■ Task prompt
The answer must be the full listing, word for word, with no pictures in it.
BEGIN Records to use
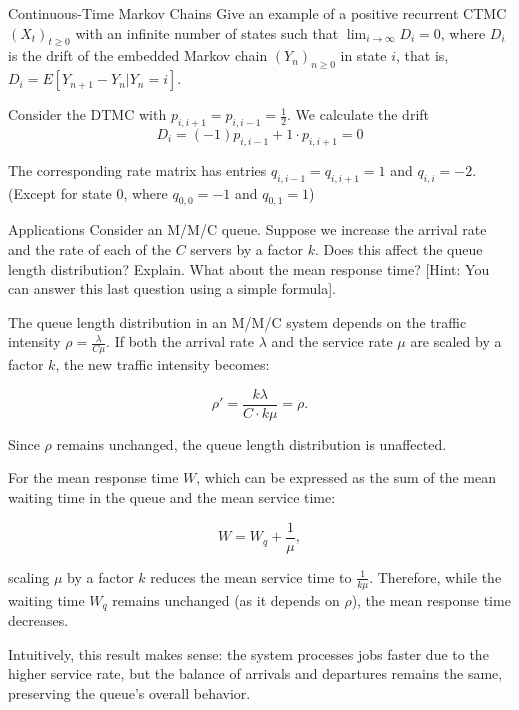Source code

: \begin{problem}{Continuous-Time Markov Chains}
Give an example of a positive recurrent CTMC $(X_t)_{t\geq 0}$ with an infinite number of states such that $\lim_{i\rightarrow\infty} D_i = 0$, where $D_i$ is the drift of the embedded Markov chain $(Y_n)_{n\geq 0}$ in state $i$, that is, $D_i = E[Y_{n+1} - Y_n|Y_n = i]$.
\end{problem}

\begin{solution}
  Consider the DTMC with $p_{i,i+1}=p_{i,i-1}=\frac{1}{2}$. We calculate the drift
  \[
    D_i = (-1)p_{i,i-1} + 1\cdot p_{i,i+1} = 0
  \]

  The corresponding rate matrix has entries $q_{i,i-1} = q_{i,i+1} = 1$ and $q_{i,i} = -2$. (Except for state 0, where $q_{0,0}=-1$ and $q_{0,1}=1$)
\end{solution}

\begin{problem}{Applications}
Consider an M/M/C queue. Suppose we increase the arrival rate and the rate of each of the $C$ servers by a factor $k$. Does this affect the queue length distribution? Explain. What about the mean response time? [Hint: You can answer this last question using a simple formula].
\end{problem}
\begin{solution}
The queue length distribution in an M/M/C system depends on the traffic intensity $\rho = \frac{\lambda}{C\mu}$. If both the arrival rate $\lambda$ and the service rate $\mu$ are scaled by a factor $k$, the new traffic intensity becomes:

\[
\rho' = \frac{k\lambda}{C \cdot k\mu} = \rho.
\]

Since $\rho$ remains unchanged, the queue length distribution is unaffected.

For the mean response time $W$, which can be expressed as the sum of the mean waiting time in the queue and the mean service time:

\[
W = W_q + \frac{1}{\mu},
\]

scaling $\mu$ by a factor $k$ reduces the mean service time to $\frac{1}{k\mu}$. Therefore, while the waiting time $W_q$ remains unchanged (as it depends on $\rho$), the mean response time decreases.

Intuitively, this result makes sense: the system processes jobs faster due to the higher service rate, but the balance of arrivals and departures remains the same, preserving the queue's overall behavior.
\end{solution}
END Records to use
■ Result
Source code

: \begin{problem}{Continuous-Time Markov Chains}
Give an example of a positive recurrent CTMC $(X_t)_{t\geq 0}$ with an infinite number of states such that $\lim_{i\rightarrow\infty} D_i = 0$, where $D_i$ is the drift of the embedded Markov chain $(Y_n)_{n\geq 0}$ in state $i$, that is, $D_i = E[Y_{n+1} - Y_n|Y_n = i]$.
\end{problem}

\begin{solution}
  Consider the DTMC with $p_{i,i+1}=p_{i,i-1}=\frac{1}{2}$. We calculate the drift
  \[
    D_i = (-1)p_{i,i-1} + 1\cdot p_{i,i+1} = 0
  \]

  The corresponding rate matrix has entries $q_{i,i-1} = q_{i,i+1} = 1$ and $q_{i,i} = -2$. (Except for state 0, where $q_{0,0}=-1$ and $q_{0,1}=1$)
\end{solution}

\begin{problem}{Applications}
Consider an M/M/C queue. Suppose we increase the arrival rate and the rate of each of the $C$ servers by a factor $k$. Does this affect the queue length distribution? Explain. What about the mean response time? [Hint: You can answer this last question using a simple formula].
\end{problem}
\begin{solution}
The queue length distribution in an M/M/C system depends on the traffic intensity $\rho = \frac{\lambda}{C\mu}$. If both the arrival rate $\lambda$ and the service rate $\mu$ are scaled by a factor $k$, the new traffic intensity becomes:

\[
\rho' = \frac{k\lambda}{C \cdot k\mu} = \rho.
\]

Since $\rho$ remains unchanged, the queue length distribution is unaffected.

For the mean response time $W$, which can be expressed as the sum of the mean waiting time in the queue and the mean service time:

\[
W = W_q + \frac{1}{\mu},
\]

scaling $\mu$ by a factor $k$ reduces the mean service time to $\frac{1}{k\mu}$. Therefore, while the waiting time $W_q$ remains unchanged (as it depends on $\rho$), the mean response time decreases.

Intuitively, this result makes sense: the system processes jobs faster due to the higher service rate, but the balance of arrivals and departures remains the same, preserving the queue's overall behavior.
\end{solution}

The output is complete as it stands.